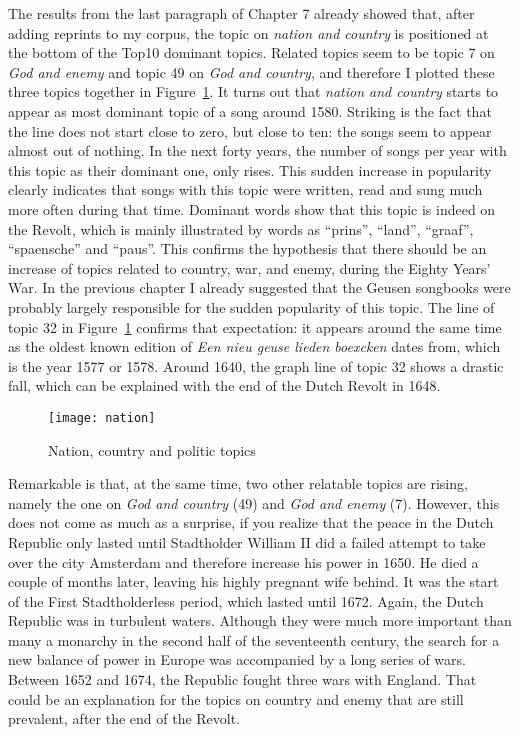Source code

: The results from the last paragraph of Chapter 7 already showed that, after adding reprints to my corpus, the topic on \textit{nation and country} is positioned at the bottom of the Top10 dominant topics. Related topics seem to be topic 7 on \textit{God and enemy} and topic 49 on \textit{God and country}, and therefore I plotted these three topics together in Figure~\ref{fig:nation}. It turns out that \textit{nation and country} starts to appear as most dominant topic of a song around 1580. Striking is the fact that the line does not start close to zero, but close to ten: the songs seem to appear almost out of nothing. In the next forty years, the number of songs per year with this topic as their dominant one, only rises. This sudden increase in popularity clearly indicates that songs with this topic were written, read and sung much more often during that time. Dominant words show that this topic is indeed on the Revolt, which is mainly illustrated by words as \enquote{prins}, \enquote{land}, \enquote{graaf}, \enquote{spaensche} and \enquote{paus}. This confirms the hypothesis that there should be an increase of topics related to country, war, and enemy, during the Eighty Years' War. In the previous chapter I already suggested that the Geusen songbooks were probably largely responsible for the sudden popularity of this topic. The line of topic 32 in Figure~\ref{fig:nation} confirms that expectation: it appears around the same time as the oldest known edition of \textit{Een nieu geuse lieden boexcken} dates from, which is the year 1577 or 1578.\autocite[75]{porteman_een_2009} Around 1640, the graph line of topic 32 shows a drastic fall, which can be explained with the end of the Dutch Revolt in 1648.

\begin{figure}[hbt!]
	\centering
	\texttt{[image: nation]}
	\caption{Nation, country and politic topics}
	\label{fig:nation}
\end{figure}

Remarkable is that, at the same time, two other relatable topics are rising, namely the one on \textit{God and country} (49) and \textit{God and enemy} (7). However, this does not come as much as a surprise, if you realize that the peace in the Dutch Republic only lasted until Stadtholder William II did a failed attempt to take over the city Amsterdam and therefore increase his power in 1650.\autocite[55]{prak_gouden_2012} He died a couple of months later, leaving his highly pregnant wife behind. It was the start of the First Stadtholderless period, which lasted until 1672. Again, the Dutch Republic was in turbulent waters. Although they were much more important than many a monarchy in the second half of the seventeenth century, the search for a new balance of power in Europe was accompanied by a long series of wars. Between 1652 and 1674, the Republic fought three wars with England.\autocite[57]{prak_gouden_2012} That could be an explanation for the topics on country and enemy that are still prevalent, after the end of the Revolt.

++++++++++++++++++++

* _Task brief_: An exact reproduction of the data above is required, with every picture removed.

* _Exercise response_:
Source code

: The results from the last paragraph of Chapter 7 already showed that, after adding reprints to my corpus, the topic on \textit{nation and country} is positioned at the bottom of the Top10 dominant topics. Related topics seem to be topic 7 on \textit{God and enemy} and topic 49 on \textit{God and country}, and therefore I plotted these three topics together in Figure~\ref{fig:nation}. It turns out that \textit{nation and country} starts to appear as most dominant topic of a song around 1580. Striking is the fact that the line does not start close to zero, but close to ten: the songs seem to appear almost out of nothing. In the next forty years, the number of songs per year with this topic as their dominant one, only rises. This sudden increase in popularity clearly indicates that songs with this topic were written, read and sung much more often during that time. Dominant words show that this topic is indeed on the Revolt, which is mainly illustrated by words as \enquote{prins}, \enquote{land}, \enquote{graaf}, \enquote{spaensche} and \enquote{paus}. This confirms the hypothesis that there should be an increase of topics related to country, war, and enemy, during the Eighty Years' War. In the previous chapter I already suggested that the Geusen songbooks were probably largely responsible for the sudden popularity of this topic. The line of topic 32 in Figure~\ref{fig:nation} confirms that expectation: it appears around the same time as the oldest known edition of \textit{Een nieu geuse lieden boexcken} dates from, which is the year 1577 or 1578.\autocite[75]{porteman_een_2009} Around 1640, the graph line of topic 32 shows a drastic fall, which can be explained with the end of the Dutch Revolt in 1648.

\begin{figure}[hbt!]
	\centering
	\texttt{[image: nation]}
	\caption{Nation, country and politic topics}
	\label{fig:nation}
\end{figure}

Remarkable is that, at the same time, two other relatable topics are rising, namely the one on \textit{God and country} (49) and \textit{God and enemy} (7). However, this does not come as much as a surprise, if you realize that the peace in the Dutch Republic only lasted until Stadtholder William II did a failed attempt to take over the city Amsterdam and therefore increase his power in 1650.\autocite[55]{prak_gouden_2012} He died a couple of months later, leaving his highly pregnant wife behind. It was the start of the First Stadtholderless period, which lasted until 1672. Again, the Dutch Republic was in turbulent waters. Although they were much more important than many a monarchy in the second half of the seventeenth century, the search for a new balance of power in Europe was accompanied by a long series of wars. Between 1652 and 1674, the Republic fought three wars with England.\autocite[57]{prak_gouden_2012} That could be an explanation for the topics on country and enemy that are still prevalent, after the end of the Revolt.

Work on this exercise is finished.